All experiments conformed to the ARVO statement for care and use of animals in research and to the guidelines of the Veterinary Authority of Zurich. Albino mice (BALB/c; 6 to 10 weeks of age) were reared in a light–dark cycle (12:12 hours) with 60 lux at cage level. Mice were dark-adapted overnight (16 hours) and were anesthetized with halothane (1.5% in O₂) during exposure to diffuse, white fluorescent light (TLD36 W/965 tubes, Philips Light GmbH, Hamburg, Germany; ultraviolet-impermeable diffuser) in cages with reflective interior. Nonanesthetized mice served as controls. Mice were exposed to white light for 20 minutes using 5,000 lux (5 klux) or for 60 minutes using 13,000 lux (13 klux). Immediately after light exposure, anesthesia was discontinued and mice were either kept in darkness for additional 24 hours or were put back into the normal light–dark cycle for 10 days before retinal morphology was analyzed. Albino rats (Sprague–Dawley) were reared in a 12:12 hour light–dark cycle with 5 lux at cage level. Dark adaptation was as for mice, and anesthesia was maintained at 1.8% halothane in oxygen. Rats were exposed to 3,000 lux of white fluorescent light for 60 minutes. For exposure to blue light, dark-adapted rats were anesthetized with halothane (1.8% in O₂) and exposed for 30 minutes to 3.5 mW/cm² of blue light (403 ± 10 nm) as described. ²⁰ In control experiments, rats were anesthetized with ketamine (75 mg/kg), xylazine (23 mg/kg), or a mixture of both. 

For morphologic analysis of retinal tissue, enucleated eyes were fixed in 2.5% glutaraldehyde and embedded in Epon 812. Terminal transferase-mediated dUTP nick end labeling was performed 24 hours after light exposure essentially as described. ²¹ Briefly, retinal tissue was fixed in 2% paraformaldehyde for 2 hours at 4°C and embedded in paraffin. The in situ cell death detection kit (Roche Diagnostics, Rotkreuz, Switzerland) was used with minor modifications to perform staining on 0.5 μm sections. Genomic DNA was prepared 24 hours after light exposure from isolated retinas by phenol-chloroform-isoamylalcohol extraction. ²⁰ Total DNA (20 μg) was separated on 1.5% agarose gels and stained with ethidium bromide. 

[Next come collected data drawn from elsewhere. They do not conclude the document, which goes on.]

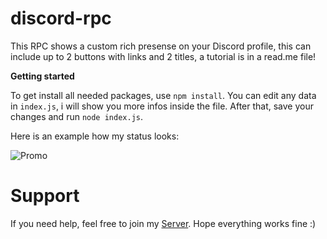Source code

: # discord-rpc
This RPC shows a custom rich presense on your Discord profile, this can include up to 2 buttons with links and 2 titles, a tutorial is in a read.me file!


**Getting started**

To get install all needed packages, use `npm install`. You can edit any data in `index.js`, i will show you more infos inside the file. After that, save your changes and run `node index.js`.

Here is an example how my status looks:




![Promo](https://cdn.discordapp.com/attachments/921882936121393194/925178180896182302/unknown.png "Status")


# Support
If you need help, feel free to join my [Server](https://discord.gg/saGwZtAGxJ). Hope everything works fine :)
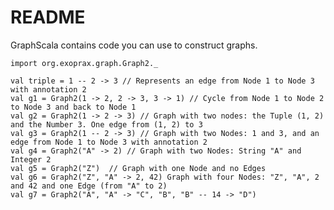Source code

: # README

GraphScala contains code you can use to construct graphs.

    import org.exoprax.graph.Graph2._
    
    val triple = 1 -- 2 -> 3 // Represents an edge from Node 1 to Node 3 with annotation 2
    val g1 = Graph2(1 -> 2, 2 -> 3, 3 -> 1) // Cycle from Node 1 to Node 2 to Node 3 and back to Node 1
    val g2 = Graph2(1 -> 2 -> 3) // Graph with two nodes: the Tuple (1, 2) and the Number 3. One edge from (1, 2) to 3
    val g3 = Graph2(1 -- 2 -> 3) // Graph with two Nodes: 1 and 3, and an edge from Node 1 to Node 3 with annotation 2
    val g4 = Graph2("A" -> 2) // Graph with two Nodes: String "A" and Integer 2
    val g5 = Graph2("Z")  // Graph with one Node and no Edges
    val g6 = Graph2("Z", "A" -> 2, 42) Graph with four Nodes: "Z", "A", 2 and 42 and one Edge (from "A" to 2)
    val g7 = Graph2("A", "A" -> "C", "B", "B" -- 14 -> "D")
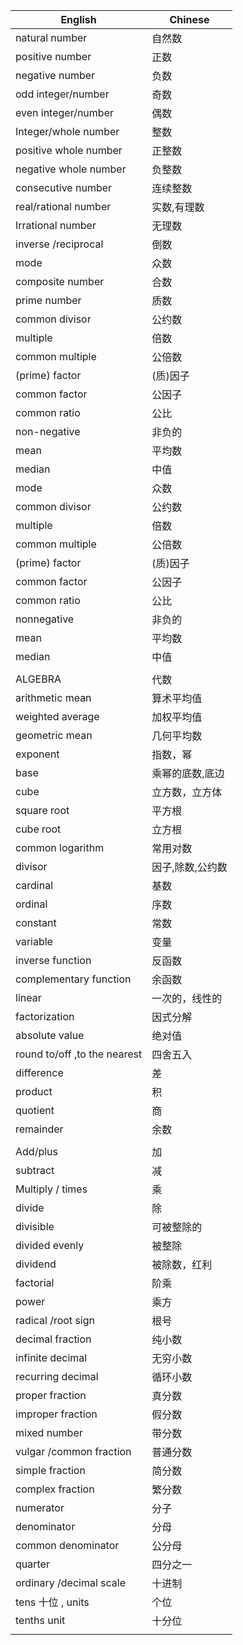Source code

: | English         | Chinese     |
|--------------|-----------|
|natural number| 自然数 |
|positive number| 正数 |
|negative number| 负数 |
|odd integer/number| 奇数 |
|even integer/number| 偶数 |
|Integer/whole number| 整数 |
|positive whole number| 正整数 |
|negative whole number| 负整数 |
|consecutive number| 连续整数 |
|real/rational number| 实数,有理数 |
|Irrational number| 无理数 |
|inverse /reciprocal| 倒数 |
|mode| 众数 |
|composite number| 合数 |
|prime number| 质数 |
|common divisor| 公约数 |
|multiple| 倍数 |
|common multiple| 公倍数 |
|(prime) factor| (质)因子 |
|common factor| 公因子 |
|common ratio| 公比 |
|non-negative| 非负的 |
|mean| 平均数 |
|median| 中值 |
|mode| 众数 |
|common divisor| 公约数 |
|multiple| 倍数 |
|common multiple| 公倍数 |
|(prime) factor| (质)因子 |
|common factor|  公因子 |
|common ratio|  公比 |
|nonnegative|  非负的 |
|mean| 平均数 |
|median| 中值 |
| | |
|ALGEBRA| 代数 |
|arithmetic mean| 算术平均值 |
|weighted average| 加权平均值 |
|geometric mean| 几何平均数 |
|exponent | 指数，幂 |
|base | 乘幂的底数,底边 |
|cube | 立方数，立方体 |
|square root| 平方根 |
|cube root| 立方根 |
|common logarithm| 常用对数 |
|divisor| 因子,除数,公约数 |
|cardinal| 基数 |
|ordinal| 序数 |
|constant| 常数 |
|variable| 变量 |
|inverse function| 反函数 |
|complementary function| 余函数 |
|linear| 一次的，线性的 |
|factorization| 因式分解 |
|absolute value| 绝对值 |
|round to/off ,to the nearest| 四舍五入 |
|difference| 差 |
|product| 积 |
|quotient| 商 |
|remainder| 余数 |
| | |
|Add/plus | 加 |
|subtract | 减 |
|Multiply / times | 乘 |
|divide | 除 |
|divisible | 可被整除的 |
|divided evenly | 被整除 |
|dividend | 被除数，红利 |
|factorial | 阶乘 |
|power | 乘方 |
|radical /root sign | 根号 |
|decimal fraction | 纯小数 |
|infinite decimal | 无穷小数 |
|recurring decimal | 循环小数 |
|proper fraction | 真分数 |
|improper fraction | 假分数 |
|mixed number | 带分数 |
|vulgar /common fraction | 普通分数 |
|simple fraction | 简分数 |
|complex fraction | 繁分数 |
|numerator | 分子 |
|denominator | 分母 |
|common denominator | 公分母 |
|quarter | 四分之一 |
|ordinary /decimal scale | 十进制 |
|tens 十位 , units | 个位 |
|tenths unit | 十分位 |
| | |

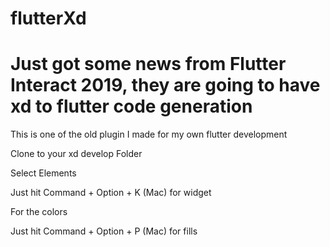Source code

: # flutterXd

# Just got some news from Flutter Interact 2019, they are going to have xd to flutter code generation

This is one of the old plugin I made for my own flutter development

Clone to your xd develop Folder

Select Elements

Just hit Command + Option + K (Mac) for widget

For the colors

Just hit Command + Option + P (Mac) for fills
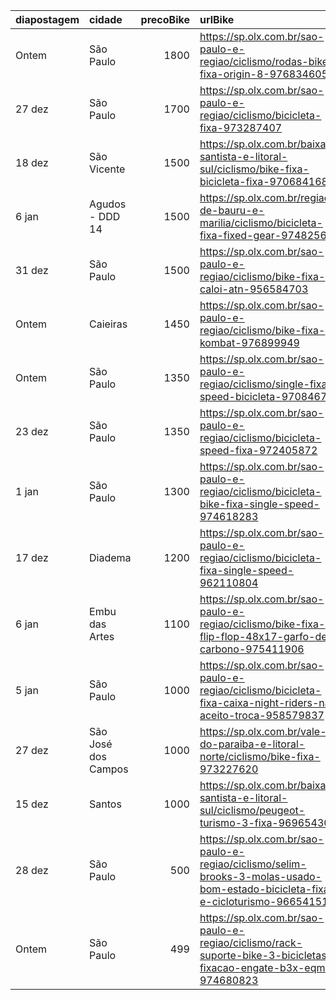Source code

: | diapostagem   | cidade              |   precoBike | urlBike                                                                                                                         |
|:--------------|:--------------------|------------:|:--------------------------------------------------------------------------------------------------------------------------------|
| Ontem         | São Paulo           |        1800 | https://sp.olx.com.br/sao-paulo-e-regiao/ciclismo/rodas-bike-fixa-origin-8-976834605                                            |
| 27 dez        | São Paulo           |        1700 | https://sp.olx.com.br/sao-paulo-e-regiao/ciclismo/bicicleta-fixa-973287407                                                      |
| 18 dez        | São Vicente         |        1500 | https://sp.olx.com.br/baixada-santista-e-litoral-sul/ciclismo/bike-fixa-bicicleta-fixa-970684168                                |
| 6 jan         | Agudos - DDD 14     |        1500 | https://sp.olx.com.br/regiao-de-bauru-e-marilia/ciclismo/bicicleta-fixa-fixed-gear-974825695                                    |
| 31 dez        | São Paulo           |        1500 | https://sp.olx.com.br/sao-paulo-e-regiao/ciclismo/bike-fixa-caloi-atn-956584703                                                 |
| Ontem         | Caieiras            |        1450 | https://sp.olx.com.br/sao-paulo-e-regiao/ciclismo/bike-fixa-kombat-976899949                                                    |
| Ontem         | São Paulo           |        1350 | https://sp.olx.com.br/sao-paulo-e-regiao/ciclismo/single-fixa-speed-bicicleta-970846740                                         |
| 23 dez        | São Paulo           |        1350 | https://sp.olx.com.br/sao-paulo-e-regiao/ciclismo/bicicleta-speed-fixa-972405872                                                |
| 1 jan         | São Paulo           |        1300 | https://sp.olx.com.br/sao-paulo-e-regiao/ciclismo/bicicleta-bike-fixa-single-speed-974618283                                    |
| 17 dez        | Diadema             |        1200 | https://sp.olx.com.br/sao-paulo-e-regiao/ciclismo/bicicleta-fixa-single-speed-962110804                                         |
| 6 jan         | Embu das Artes      |        1100 | https://sp.olx.com.br/sao-paulo-e-regiao/ciclismo/bike-fixa-flip-flop-48x17-garfo-de-carbono-975411906                          |
| 5 jan         | São Paulo           |        1000 | https://sp.olx.com.br/sao-paulo-e-regiao/ciclismo/bicicleta-fixa-caixa-night-riders-nao-aceito-troca-958579837                  |
| 27 dez        | São José dos Campos |        1000 | https://sp.olx.com.br/vale-do-paraiba-e-litoral-norte/ciclismo/bike-fixa-973227620                                              |
| 15 dez        | Santos              |        1000 | https://sp.olx.com.br/baixada-santista-e-litoral-sul/ciclismo/peugeot-turismo-3-fixa-969654306                                  |
| 28 dez        | São Paulo           |         500 | https://sp.olx.com.br/sao-paulo-e-regiao/ciclismo/selim-brooks-3-molas-usado-bom-estado-bicicleta-fixa-e-cicloturismo-966541514 |
| Ontem         | São Paulo           |         499 | https://sp.olx.com.br/sao-paulo-e-regiao/ciclismo/rack-suporte-bike-3-bicicletas-fixacao-engate-b3x-eqmax-974680823             |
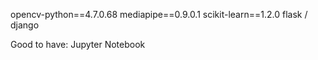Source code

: opencv-python==4.7.0.68
mediapipe==0.9.0.1
scikit-learn==1.2.0
flask / django

Good to have: Jupyter Notebook
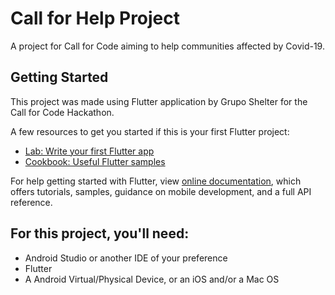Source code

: # Call for Help Project

A project for Call for Code aiming to help communities affected by Covid-19.

## Getting Started

This project was made using Flutter application by Grupo Shelter for the Call for Code Hackathon.

A few resources to get you started if this is your first Flutter project:

- [Lab: Write your first Flutter app](https://flutter.dev/docs/get-started/codelab)
- [Cookbook: Useful Flutter samples](https://flutter.dev/docs/cookbook)

For help getting started with Flutter, view 
[online documentation](https://flutter.dev/docs), which offers tutorials,
samples, guidance on mobile development, and a full API reference.

## For this project, you'll need: 

- Android Studio or another IDE of your preference
- Flutter
- A Android Virtual/Physical Device, or an iOS and/or a Mac OS

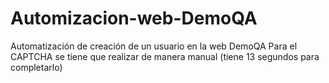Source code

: # Automizacion-web-DemoQA
Automatización de creación de un usuario en la web DemoQA
Para el CAPTCHA se tiene que realizar de manera manual (tiene 13 segundos para completarlo)
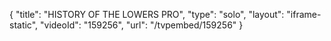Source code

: {
    "title": "HISTORY OF THE LOWERS PRO",
    "type": "solo",
    "layout": "iframe-static",
    "videoId": "159256",
    "url": "\/tvpembed\/159256"
}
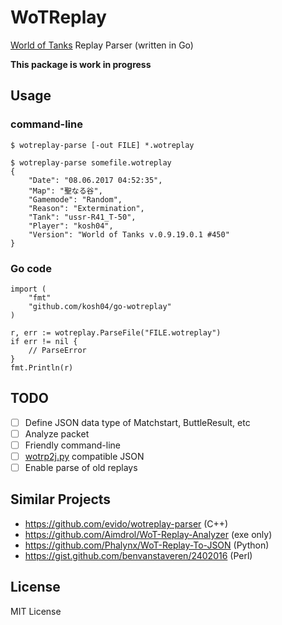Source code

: # WoTReplay

[World of Tanks](https://worldoftanks.com/) Replay Parser (written in Go)

**This package is work in progress**

## Usage

### command-line

    $ wotreplay-parse [-out FILE] *.wotreplay

    $ wotreplay-parse somefile.wotreplay
    {
	    "Date": "08.06.2017 04:52:35",
	    "Map": "聖なる谷",
	    "Gamemode": "Random",
	    "Reason": "Extermination",
	    "Tank": "ussr-R41_T-50",
	    "Player": "kosh04",
	    "Version": "World of Tanks v.0.9.19.0.1 #450"
    }

### Go code

    import (
        "fmt"
    	"github.com/kosh04/go-wotreplay"
    )
    
    r, err := wotreplay.ParseFile("FILE.wotreplay")
    if err != nil {
        // ParseError
    }
    fmt.Println(r)


## TODO

- [ ] Define JSON data type of Matchstart, ButtleResult, etc
- [ ] Analyze packet
- [ ] Friendly command-line
- [ ] [wotrp2j.py](https://github.com/Phalynx/WoT-Replay-To-JSON) compatible JSON
- [ ] Enable parse of old replays

## Similar Projects

- https://github.com/evido/wotreplay-parser (C++)
- https://github.com/Aimdrol/WoT-Replay-Analyzer (exe only)
- https://github.com/Phalynx/WoT-Replay-To-JSON (Python)
- https://gist.github.com/benvanstaveren/2402016 (Perl)

## License

MIT License
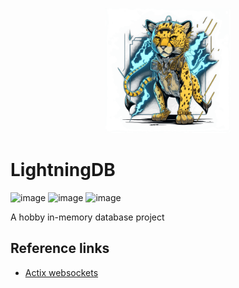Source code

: <p align="center">
   <img src="https://raw.githubusercontent.com/cesar-yoab/LightningDB/main/.github/LightningDb.png" width="200">
</p>

# LightningDB
![image](https://img.shields.io/badge/license-GPL--3.0-blue)
![image](https://img.shields.io/badge/build-passing-green)
![image](https://img.shields.io/badge/docker--build-passing-green)

A hobby in-memory database project

## Reference links

- [Actix websockets](https://levelup.gitconnected.com/websockets-in-actix-web-full-tutorial-websockets-actors-f7f9484f5086)
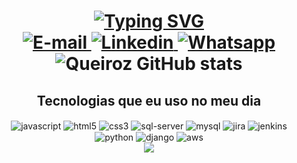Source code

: <h1 align="center">
  <a href="https://git.io/typing-svg">
    <img src="https://readme-typing-svg.herokuapp.com?font=Fira+Code&weight=500&size=26&duration=5006&pause=1000&color=20C1F8&background=FF758400&random=true&width=435&lines=++Hi!%2C+++++++++++I'M+Felipe👨‍💻+👋" alt="Typing SVG" />


<div align="center">
  <a href="https://https://mail.google.com">
    <img src="https://img.shields.io/badge/Gmail-D14836?style=for-the-badge&logo=gmail&logoColor=white" alt="E-mail" />
  </a>
  <a href="https://www.linkedin.com/in/felipe-oliveira-73b9a822b/">
    <img src="https://img.shields.io/badge/LinkedIn-0077B5?style=for-the-badge&logo=linkedin&logoColor=white" alt="Linkedin" />
  </a>
  <a href="https://wa.me/qr/Q56PZKMVX5FXE1">
    <img src="https://img.shields.io/badge/WhatsApp-25D366?style=for-the-badge&logo=whatsapp&logoColor=white" alt="Whatsapp" />
  </a>
</div>

<div align="center">
  <img src="https://github-readme-stats.vercel.app/api?username=Feelpzs&show_icons=true&theme=tokyonight" alt="Queiroz GitHub stats" />
</div>

<h2 align="center">Tecnologias que eu uso no meu dia</h2>

<div align="center" style="display: inline_block">
  <img align="center" alt="javascript" src="https://img.shields.io/badge/JavaScript-F7DF1E?style=for-the-badge&logo=javascript&logoColor=black" />
  <img align="center" alt="html5" src="https://img.shields.io/badge/HTML5-E34F26?style=for-the-badge&logo=html5&logoColor=white" />
  <img align="center" alt="css3" src="https://img.shields.io/badge/CSS3-1572B6?style=for-the-badge&logo=css3&logoColor=white" />
  <img align="center" alt="sql-server" src="https://img.shields.io/badge/Microsoft%20SQL%20Server-CC2927?style=for-the-badge&logo=microsoft%20sql%20server&logoColor=white" />
  <img align="center" alt="mysql" src="https://img.shields.io/badge/MySQL-005C84?style=for-the-badge&logo=mysql&logoColor=white" />
  <img align="center" alt="jira" src="https://img.shields.io/badge/Jira-0052CC?style=for-the-badge&logo=Jira&logoColor=white" />
  <img align="center" alt="jenkins" src="https://img.shields.io/badge/Jenkins-D24939?style=for-the-badge&logo=Jenkins&logoColor=white" />
  <img align="center" alt="python" src="https://img.shields.io/badge/Python-3776AB?style=for-the-badge&logo=python&logoColor=white" />
  <img align="center" alt="django" src="https://img.shields.io/badge/Django-092E20?style=for-the-badge&logo=django&logoColor=white" />
  <img align="center" alt="aws" src="https://img.shields.io/badge/Amazon_AWS-232F3E?style=for-the-badge&logo=amazon-aws&logoColor=white" />
</div>

<div align="center">
  <img src="https://readme-typing-svg.herokuapp.com/?font=Righteous&size=35&center=true&vCenter=true&width=500&height=70&duration=4000&lines=Thanks+for+the+visit!;" />
</div>
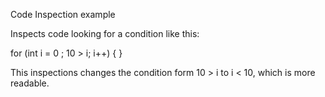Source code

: Code Inspection example

Inspects code looking for a condition like this:

for (int i = 0 ; 10 > i; i++) {
}

This inspections changes the condition form 10 > i to i < 10, which is more readable.
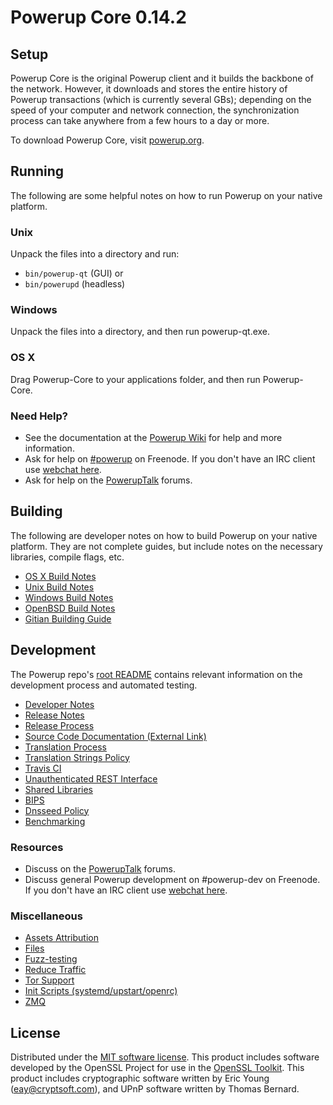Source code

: Powerup Core 0.14.2
=====================

Setup
---------------------
Powerup Core is the original Powerup client and it builds the backbone of the network. However, it downloads and stores the entire history of Powerup transactions (which is currently several GBs); depending on the speed of your computer and network connection, the synchronization process can take anywhere from a few hours to a day or more.

To download Powerup Core, visit [powerup.org](https://powerup.org).

Running
---------------------
The following are some helpful notes on how to run Powerup on your native platform.

### Unix

Unpack the files into a directory and run:

- `bin/powerup-qt` (GUI) or
- `bin/powerupd` (headless)

### Windows

Unpack the files into a directory, and then run powerup-qt.exe.

### OS X

Drag Powerup-Core to your applications folder, and then run Powerup-Core.

### Need Help?

* See the documentation at the [Powerup Wiki](https://powerup.info/)
for help and more information.
* Ask for help on [#powerup](http://webchat.freenode.net?channels=powerup) on Freenode. If you don't have an IRC client use [webchat here](http://webchat.freenode.net?channels=powerup).
* Ask for help on the [PowerupTalk](https://poweruptalk.io/) forums.

Building
---------------------
The following are developer notes on how to build Powerup on your native platform. They are not complete guides, but include notes on the necessary libraries, compile flags, etc.

- [OS X Build Notes](build-osx.md)
- [Unix Build Notes](build-unix.md)
- [Windows Build Notes](build-windows.md)
- [OpenBSD Build Notes](build-openbsd.md)
- [Gitian Building Guide](gitian-building.md)

Development
---------------------
The Powerup repo's [root README](/README.md) contains relevant information on the development process and automated testing.

- [Developer Notes](developer-notes.md)
- [Release Notes](release-notes.md)
- [Release Process](release-process.md)
- [Source Code Documentation (External Link)](https://dev.visucore.com/powerup/doxygen/)
- [Translation Process](translation_process.md)
- [Translation Strings Policy](translation_strings_policy.md)
- [Travis CI](travis-ci.md)
- [Unauthenticated REST Interface](REST-interface.md)
- [Shared Libraries](shared-libraries.md)
- [BIPS](bips.md)
- [Dnsseed Policy](dnsseed-policy.md)
- [Benchmarking](benchmarking.md)

### Resources
* Discuss on the [PowerupTalk](https://poweruptalk.io/) forums.
* Discuss general Powerup development on #powerup-dev on Freenode. If you don't have an IRC client use [webchat here](http://webchat.freenode.net/?channels=powerup-dev).

### Miscellaneous
- [Assets Attribution](assets-attribution.md)
- [Files](files.md)
- [Fuzz-testing](fuzzing.md)
- [Reduce Traffic](reduce-traffic.md)
- [Tor Support](tor.md)
- [Init Scripts (systemd/upstart/openrc)](init.md)
- [ZMQ](zmq.md)

License
---------------------
Distributed under the [MIT software license](/COPYING).
This product includes software developed by the OpenSSL Project for use in the [OpenSSL Toolkit](https://www.openssl.org/). This product includes
cryptographic software written by Eric Young ([eay@cryptsoft.com](mailto:eay@cryptsoft.com)), and UPnP software written by Thomas Bernard.
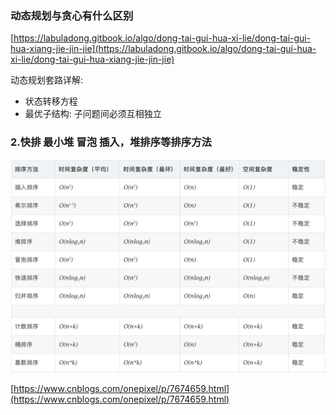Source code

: ### 动态规划与贪心有什么区别

[https://labuladong.gitbook.io/algo/dong-tai-gui-hua-xi-lie/dong-tai-gui-hua-xiang-jie-jin-jie](https://labuladong.gitbook.io/algo/dong-tai-gui-hua-xi-lie/dong-tai-gui-hua-xiang-jie-jin-jie)

动态规划套路详解:
- 状态转移方程
- 最优子结构: 子问题间必须互相独立


### 2.快排 最小堆 冒泡 插入，堆排序等排序方法

![sort](sort.png)

[https://www.cnblogs.com/onepixel/p/7674659.html](https://www.cnblogs.com/onepixel/p/7674659.html)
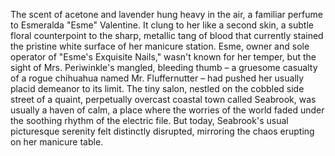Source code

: The scent of acetone and lavender hung heavy in the air, a familiar perfume to Esmeralda "Esme" Valentine.  It clung to her like a second skin, a subtle floral counterpoint to the sharp, metallic tang of blood that currently stained the pristine white surface of her manicure station.  Esme, owner and sole operator of "Esme's Exquisite Nails," wasn't known for her temper, but the sight of Mrs. Periwinkle's mangled, bleeding thumb – a gruesome casualty of a rogue chihuahua named Mr. Fluffernutter – had pushed her usually placid demeanor to its limit.  The tiny salon, nestled on the cobbled side street of a quaint, perpetually overcast coastal town called Seabrook, was usually a haven of calm, a place where the worries of the world faded under the soothing rhythm of the electric file.  But today, Seabrook's usual picturesque serenity felt distinctly disrupted, mirroring the chaos erupting on her manicure table.
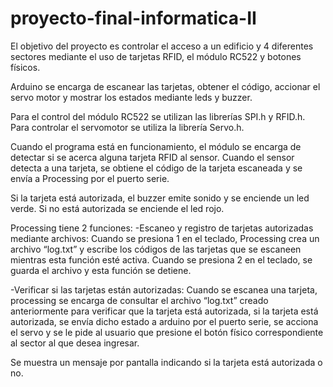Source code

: # proyecto-final-informatica-II
El objetivo del proyecto es controlar el acceso a un edificio y 4 diferentes sectores mediante el uso de tarjetas RFID, el módulo RC522 y botones físicos.

Arduino se encarga de escanear las tarjetas, obtener el código, accionar el servo motor y mostrar los estados mediante leds y buzzer.

Para el control del módulo RC522 se utilizan las librerías SPI.h y RFID.h.
Para controlar el servomotor se utiliza la librería Servo.h.

Cuando el programa está en funcionamiento, el módulo se encarga de detectar si se acerca alguna tarjeta RFID al sensor. Cuando el sensor detecta a una tarjeta, se obtiene el código de la tarjeta escaneada y se envía a Processing por el puerto serie.

Si la tarjeta está autorizada, el buzzer emite sonido y se enciende un led verde.
Si no está autorizada se enciende el led rojo.

Processing tiene 2 funciones:
-Escaneo y registro de tarjetas autorizadas mediante archivos: Cuando se presiona 1 en el teclado, Processing crea un archivo “log.txt” y escribe los códigos de las tarjetas que se escaneen mientras esta función esté activa. Cuando se presiona 2 en el teclado, se guarda el archivo y esta función se detiene.

-Verificar si las tarjetas están autorizadas: Cuando se escanea una tarjeta, processing se encarga de consultar el archivo “log.txt” creado anteriormente para verificar que la tarjeta está autorizada, si la tarjeta está autorizada, se envía dicho estado a arduino por el puerto serie, se acciona el servo y se le pide al usuario que presione el botón físico correspondiente al sector al que desea ingresar.

Se muestra un mensaje por pantalla indicando si la tarjeta está autorizada o no.
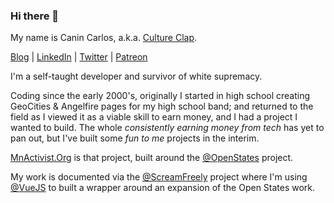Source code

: ### Hi there 👋

My name is Canin Carlos, a.k.a. [Culture Clap](https://www.cultureclap.com).

[Blog](//blog.cultureclap.com) | [LinkedIn](//linkedin.com/in/cultureclap) | [Twitter](//twitter.com/cultureclap) | [Patreon](//patreon.com/cultureclap) 

I'm a self-taught developer and survivor of white supremacy.

Coding since the early 2000's, originally I started in high school creating GeoCities & Angelfire pages for my high school band; and returned to the field as I viewed it as a viable skill to earn money, and I had a project I wanted to build. The whole *consistently earning money from tech* has yet to pan out, but I've built some *fun to me* projects in the interim.

[MnActivist.Org](https//www.mnactivist.org) is that project, built around the [@OpenStates](//www.github.com/OpenStates) project.

My work is documented via the [@ScreamFreely](//www.github.com/ScreamFreely) project where I'm using [@VueJS](//www.github.com/vuejs) to built a wrapper around an expansion of the Open States work.

<!--
**cultureclap/cultureclap** is a ✨ _special_ ✨ repository because its `README.md` (this file) appears on your GitHub profile.

Here are some ideas to get you started:

- 🔭 I’m currently working on ...
- 🌱 I’m currently learning ...
- 👯 I’m looking to collaborate on ...
- 🤔 I’m looking for help with ...
- 💬 Ask me about ...
- 📫 How to reach me: ...
- 😄 Pronouns: ...
- ⚡ Fun fact: ...
-->
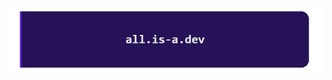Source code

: [![logo](https://raw.githubusercontent.com/JustDeveloper1/all.is-a.dev/refs/heads/main/public/logo-t.png)](https://all.is-a.dev/)<br>
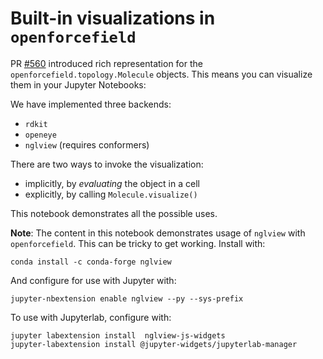 # Built-in visualizations in `openforcefield`

PR [#560](https://github.com/openforcefield/openforcefield/pull/560) introduced rich representation for the `openforcefield.topology.Molecule` objects. This means you can visualize them in your Jupyter Notebooks:

We have implemented three backends:
- `rdkit`
- `openeye`
- `nglview` (requires conformers)

There are two ways to invoke the visualization:
- implicitly, by _evaluating_ the object in a cell
- explicitly, by calling `Molecule.visualize()`

This notebook demonstrates all the possible uses.

**Note**: The content in this notebook demonstrates usage of `nglview` with `openforcefield`.
This can be tricky to get working.
Install with:

    conda install -c conda-forge nglview
    
And configure for use with Jupyter with:

    jupyter-nbextension enable nglview --py --sys-prefix
    
To use with Jupyterlab, configure with:

    jupyter labextension install  nglview-js-widgets
    jupyter-labextension install @jupyter-widgets/jupyterlab-manager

Dark-adapted mice (16 hours) were exposed to 5 klux of white light for 10 minutes, either killed immediately thereafter or allowed to regenerate rhodopsin for different time intervals in darkness. Three groups of mice were analyzed: mice nonanesthetized with halothane, mice anesthetized with halothane during bleaching, and mice anesthetized with halothane during bleaching and the subsequent regeneration period in darkness. Rhodopsin was extracted from isolated retinas and quantified as described. ²² Both retinas from one mouse were combined for determination of rhodopsin contents, ²² and values were divided by 2 to give pmol rhodopsin per eye. Significance of the results was tested using an unpaired t-test. 

Rhodopsin regeneration in Sprague–Dawley rats was determined in dark-adapted (16 hours, overnight) animals after bleaching by an exposure to 3,000 lux of white light for 10 minutes. Photoreversal was analyzed after exposure to 700 μW of green light (550 ± 10 nm) for 5 minutes followed by a 1-minute exposure to 300 μW of blue light (403 ± 10 nm). 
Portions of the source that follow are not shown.